Closing the gap between readiness and reality is best done through incentives that encourage providers to move toward value-based models, Gonzales said. Imposing regulations to punish stragglers tends to invite pushback from doctors, he said. By contrast, the experience with bundled payments shows that with the right incentives, when providers see both the financial and clinical benefits of embracing value-based models, “these models get expanded.”
Indeed, CMS took a pilot for bundling payments for hip and knee replacements and replaced it with a mandate that took effect April 1, 2016, in 67 markets.

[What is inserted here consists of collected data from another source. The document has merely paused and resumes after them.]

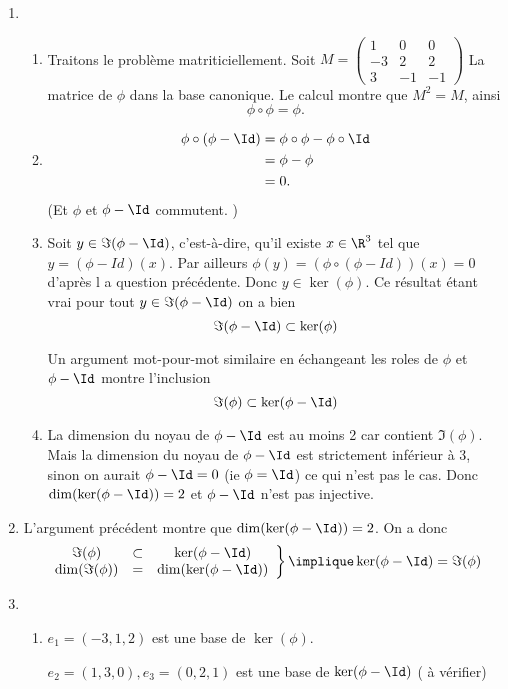 \begin{correction}
\begin{enumerate}
\item 
\begin{enumerate}
\item Traitons le problème matriticiellement. Soit $M= \left( 
\begin{array}{ccc}
1 &0& 0\\
-3 &2& 2\\
3 &-1& -1
\end{array}\right)$
La matrice de $\phi$ dans la base canonique. Le calcul montre que $M^2 = M$, ainsi 
$$\phi \circ \phi = \phi.$$
\item 
\begin{align*}
\phi \circ (\phi - \Id ) &= \phi \circ \phi -\phi \circ \Id\\
								&= \phi  -\phi \\
							&=0.
\end{align*}
(Et  $\phi$  et $\phi-\Id$ commutent. )
\item Soit $y\in \Im(\phi -\Id)$, c'est-à-dire, qu'il existe $x\in \R^3$ tel que $y =(\phi-Id)(x)$. Par ailleurs $\phi(y) = (\phi \circ (\phi-Id))(x) =0$ d'après l	a question précédente. 
Donc $y\in \ker(\phi)$. Ce résultat étant vrai pour tout $y\in \Im(\phi -\Id)$ on a bien 
$$\Im(\phi -\Id) \subset \ker(\phi)$$

Un argument mot-pour-mot similaire en échangeant les roles de $\phi$ et $\phi- \Id$ montre l'inclusion 
$$\Im(\phi) \subset \ker(\phi-\Id)$$
 \item La dimension du noyau de $\phi-\Id$ est au moins 2 car contient $\Im(\phi)$. Mais la dimension du noyau de $\phi-\Id$ est strictement inférieur à 3, sinon on aurait $\phi-\Id = 0 $ (ie $\phi = \Id $) ce qui n'est pas le cas. Donc $\dim(\ker (\phi-\Id)) = 2$ et $\phi-\Id$ n'est pas injective. 
\end{enumerate}
\item L'argument précédent montre que $\dim(\ker (\phi-\Id)) = 2$. On a donc
$$\left.\begin{array}{ccc}
\Im(\phi)&\subset& \ker (\phi-\Id) \\
\dim(\Im(\phi)) &=& \dim(\ker (\phi-\Id)) 
\end{array} \right\} \implique \ker (\phi-\Id) =\Im(\phi)$$

\item \begin{enumerate}
\item $e_1=\left( -3, 1, 2\right)$ est une base de $\ker (\phi)$. 

$e_2= (1,3,0), e_3=(0,2,1)$ est une base de $\ker(\phi-\Id)$ ( à vérifier) 


\end{enumerate}
\end{enumerate}
\end{correction}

Providers will buy in, Gonzales said, “If you can show why these programs are important, and show providers, ‘Here are some areas where you can improve.’” Ultimately, he said, “providers just want to take better care of their patients.”
Hospitals and health plans are using many tools to embrace value-based care, but these changes are not without consequence. More than half of payers (53%) say they are using tiered networks, and 42% say they are using narrow networks. Overwhelmingly, they report that quality is the key factor in including providers, with 75% saying this is chief criterion. However, payers also report that “patient confusion over the cost structure of these networks is their biggest operational challenge.”
Patient engagement—whether that means being good consumers of healthcare or taking responsibility for their own health—continues to vex providers and payers alike. Gonzales said providers, in particular, report this a “major challenge,” and it’s an area where McKesson plans more research.
“No one has a clear answer,” on the best way to encourage patients to be more dedicated to their own health, he said.
The report was funded by McKesson Corporation. McKesson Health Solutions provides technology, software, and financial tools to help payers, hospitals, physician practices, pharmaceutical companies, and other entities adapt to new payment models.